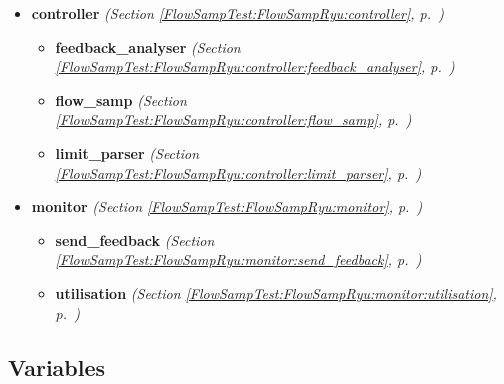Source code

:\begin{itemize}
\setlength{\parskip}{0ex}
\item \textbf{controller}
  \textit{(Section \ref{FlowSampTest:FlowSampRyu:controller}, p.~\pageref{FlowSampTest:FlowSampRyu:controller})}

  \begin{itemize}
\setlength{\parskip}{0ex}
    \item \textbf{feedback\_analyser}
  \textit{(Section \ref{FlowSampTest:FlowSampRyu:controller:feedback_analyser}, p.~\pageref{FlowSampTest:FlowSampRyu:controller:feedback_analyser})}

    \item \textbf{flow\_samp}
  \textit{(Section \ref{FlowSampTest:FlowSampRyu:controller:flow_samp}, p.~\pageref{FlowSampTest:FlowSampRyu:controller:flow_samp})}

    \item \textbf{limit\_parser}
  \textit{(Section \ref{FlowSampTest:FlowSampRyu:controller:limit_parser}, p.~\pageref{FlowSampTest:FlowSampRyu:controller:limit_parser})}

  \end{itemize}
\item \textbf{monitor}
  \textit{(Section \ref{FlowSampTest:FlowSampRyu:monitor}, p.~\pageref{FlowSampTest:FlowSampRyu:monitor})}

  \begin{itemize}
\setlength{\parskip}{0ex}
    \item \textbf{send\_feedback}
  \textit{(Section \ref{FlowSampTest:FlowSampRyu:monitor:send_feedback}, p.~\pageref{FlowSampTest:FlowSampRyu:monitor:send_feedback})}

    \item \textbf{utilisation}
  \textit{(Section \ref{FlowSampTest:FlowSampRyu:monitor:utilisation}, p.~\pageref{FlowSampTest:FlowSampRyu:monitor:utilisation})}

  \end{itemize}
\end{itemize}



  \subsection{Variables}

..........

HOW TO COMPLETE THIS TASK - Everything in the records above must be repeated exactly, apart from the pictures.

ANSWER SPACE -
Source code

:\begin{itemize}
\setlength{\parskip}{0ex}
\item \textbf{controller}
  \textit{(Section \ref{FlowSampTest:FlowSampRyu:controller}, p.~\pageref{FlowSampTest:FlowSampRyu:controller})}

  \begin{itemize}
\setlength{\parskip}{0ex}
    \item \textbf{feedback\_analyser}
  \textit{(Section \ref{FlowSampTest:FlowSampRyu:controller:feedback_analyser}, p.~\pageref{FlowSampTest:FlowSampRyu:controller:feedback_analyser})}

    \item \textbf{flow\_samp}
  \textit{(Section \ref{FlowSampTest:FlowSampRyu:controller:flow_samp}, p.~\pageref{FlowSampTest:FlowSampRyu:controller:flow_samp})}

    \item \textbf{limit\_parser}
  \textit{(Section \ref{FlowSampTest:FlowSampRyu:controller:limit_parser}, p.~\pageref{FlowSampTest:FlowSampRyu:controller:limit_parser})}

  \end{itemize}
\item \textbf{monitor}
  \textit{(Section \ref{FlowSampTest:FlowSampRyu:monitor}, p.~\pageref{FlowSampTest:FlowSampRyu:monitor})}

  \begin{itemize}
\setlength{\parskip}{0ex}
    \item \textbf{send\_feedback}
  \textit{(Section \ref{FlowSampTest:FlowSampRyu:monitor:send_feedback}, p.~\pageref{FlowSampTest:FlowSampRyu:monitor:send_feedback})}

    \item \textbf{utilisation}
  \textit{(Section \ref{FlowSampTest:FlowSampRyu:monitor:utilisation}, p.~\pageref{FlowSampTest:FlowSampRyu:monitor:utilisation})}

  \end{itemize}
\end{itemize}



  \subsection{Variables}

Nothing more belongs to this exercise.